9f281e85900e73e6fe9b2422ff6ef1d2  /var/lib/tftpboot/boot/CentOS-6.5-x86_64-initrd.img
206748238490c0e50a88bc053d3d5f87  /var/lib/tftpboot/boot/CentOS-6.5-x86_64-vmlinuz

Comment 10 Kedar Bidarkar 2014-09-02 10:16:58 UTC
Tested with sat6-GA-snap7.

QE VERIFIED

I was able to successfully PXEboot a Centos using the above initrd.img and vmlinuz TFTP files. which tells vmlinuz/initrd files are no longer corrupted when mutiple hosts are created simultaneously.

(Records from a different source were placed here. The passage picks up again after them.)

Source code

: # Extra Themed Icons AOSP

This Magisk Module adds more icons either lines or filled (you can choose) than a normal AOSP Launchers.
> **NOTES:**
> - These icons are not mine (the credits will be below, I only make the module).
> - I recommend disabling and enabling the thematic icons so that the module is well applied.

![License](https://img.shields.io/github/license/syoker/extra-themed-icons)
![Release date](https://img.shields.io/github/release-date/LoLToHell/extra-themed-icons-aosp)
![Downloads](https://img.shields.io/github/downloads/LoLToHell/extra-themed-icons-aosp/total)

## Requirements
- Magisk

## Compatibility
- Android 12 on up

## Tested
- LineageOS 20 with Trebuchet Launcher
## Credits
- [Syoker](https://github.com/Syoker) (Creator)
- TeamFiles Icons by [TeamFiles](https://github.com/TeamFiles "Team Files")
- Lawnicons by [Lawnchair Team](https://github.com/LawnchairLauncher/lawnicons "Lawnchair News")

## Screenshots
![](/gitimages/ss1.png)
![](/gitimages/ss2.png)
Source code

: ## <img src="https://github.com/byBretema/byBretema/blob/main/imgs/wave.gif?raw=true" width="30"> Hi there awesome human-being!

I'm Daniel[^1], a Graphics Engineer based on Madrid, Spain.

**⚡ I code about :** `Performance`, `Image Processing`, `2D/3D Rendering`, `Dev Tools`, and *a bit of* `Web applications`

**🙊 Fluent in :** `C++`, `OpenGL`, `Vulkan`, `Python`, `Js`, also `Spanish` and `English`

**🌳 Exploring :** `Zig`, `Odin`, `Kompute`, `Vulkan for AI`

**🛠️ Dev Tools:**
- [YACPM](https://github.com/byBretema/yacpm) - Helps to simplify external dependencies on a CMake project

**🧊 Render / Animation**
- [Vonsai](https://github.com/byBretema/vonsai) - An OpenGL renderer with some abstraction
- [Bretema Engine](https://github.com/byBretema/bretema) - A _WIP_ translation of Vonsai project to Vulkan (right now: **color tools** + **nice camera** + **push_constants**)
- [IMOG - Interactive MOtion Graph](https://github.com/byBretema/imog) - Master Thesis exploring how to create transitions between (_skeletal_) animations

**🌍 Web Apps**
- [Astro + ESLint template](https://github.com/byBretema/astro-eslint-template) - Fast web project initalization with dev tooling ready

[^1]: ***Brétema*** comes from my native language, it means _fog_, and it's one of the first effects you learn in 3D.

NOTE:- As the above test for multiple hosts is already performed, just making sure the TFTP files are not corrupted by PXebooting a host.



Installed Packages

    candlepin-0.9.23-1.el6_5.noarch
    candlepin-common-1.0.1-1.el6_5.noarch
    candlepin-scl-1-5.el6_4.noarch
    candlepin-scl-quartz-2.1.5-5.el6_4.noarch
    candlepin-scl-rhino-1.7R3-1.el6_4.noarch
    candlepin-scl-runtime-1-5.el6_4.noarch
    candlepin-selinux-0.9.23-1.el6_5.noarch
    candlepin-tomcat6-0.9.23-1.el6_5.noarch
    createrepo-0.9.9-21.2.pulp.el6sat.noarch
    elasticsearch-0.90.10-6.el6sat.noarch
    katello-1.5.0-30.el6sat.noarch
    katello-certs-tools-1.5.6-1.el6sat.noarch
    katello-default-ca-1.0-1.noarch
    katello-installer-0.0.64-1.el6sat.noarch
    katello-server-ca-1.0-1.noarch
    mod_wsgi-3.4-1.pulp.el6sat.x86_64
    pulp-katello-0.3-4.el6sat.noarch
    pulp-nodes-common-2.4.1-0.5.rc1.el6sat.noarch
    pulp-nodes-parent-2.4.1-0.5.rc1.el6sat.noarch
    pulp-puppet-plugins-2.4.1-0.5.rc1.el6sat.noarch
    pulp-puppet-tools-2.4.1-0.5.rc1.el6sat.noarch
    pulp-rpm-plugins-2.4.1-0.6.beta.el6sat.noarch
    pulp-selinux-2.4.1-0.5.rc1.el6sat.noarch
    pulp-server-2.4.1-0.5.rc1.el6sat.noarch
    python-gofer-qpid-1.3.0-1.el6sat.noarch
    python-isodate-0.5.0-1.pulp.el6sat.noarch
    python-kombu-3.0.15-12.pulp.el6sat.noarch
    python-pulp-bindings-2.4.1-0.5.rc1.el6sat.noarch
    python-pulp-common-2.4.1-0.5.rc1.el6sat.noarch
    python-pulp-puppet-common-2.4.1-0.5.rc1.el6sat.noarch
    python-pulp-rpm-common-2.4.1-0.6.beta.el6sat.noarch
    python-qpid-0.22-14.el6sat.noarch
    python-qpid-qmf-0.22-37.el6.x86_64
    qpid-cpp-client-0.22-42.el6.x86_64
    qpid-cpp-server-0.22-42.el6.x86_64
    qpid-cpp-server-linearstore-0.22-42.el6.x86_64
    qpid-java-client-0.22-6.el6.noarch
    qpid-java-common-0.22-6.el6.noarch
    qpid-proton-c-0.7-1.el6.x86_64
    qpid-qmf-0.22-37.el6.x86_64
    qpid-tools-0.22-12.el6.noarch
    ruby193-rubygem-katello-1.5.0-86.el6sat.noarch
    rubygem-hammer_cli_katello-0.0.4-14.el6sat.noarch
    rubygem-smart_proxy_pulp-1.0.1-1.1.el6sat.noarch

Comment 11 Bryan Kearney 2014-09-11 12:30:14 UTC
This was delivered with Satellite 6.0 which was released on 10 September 2014.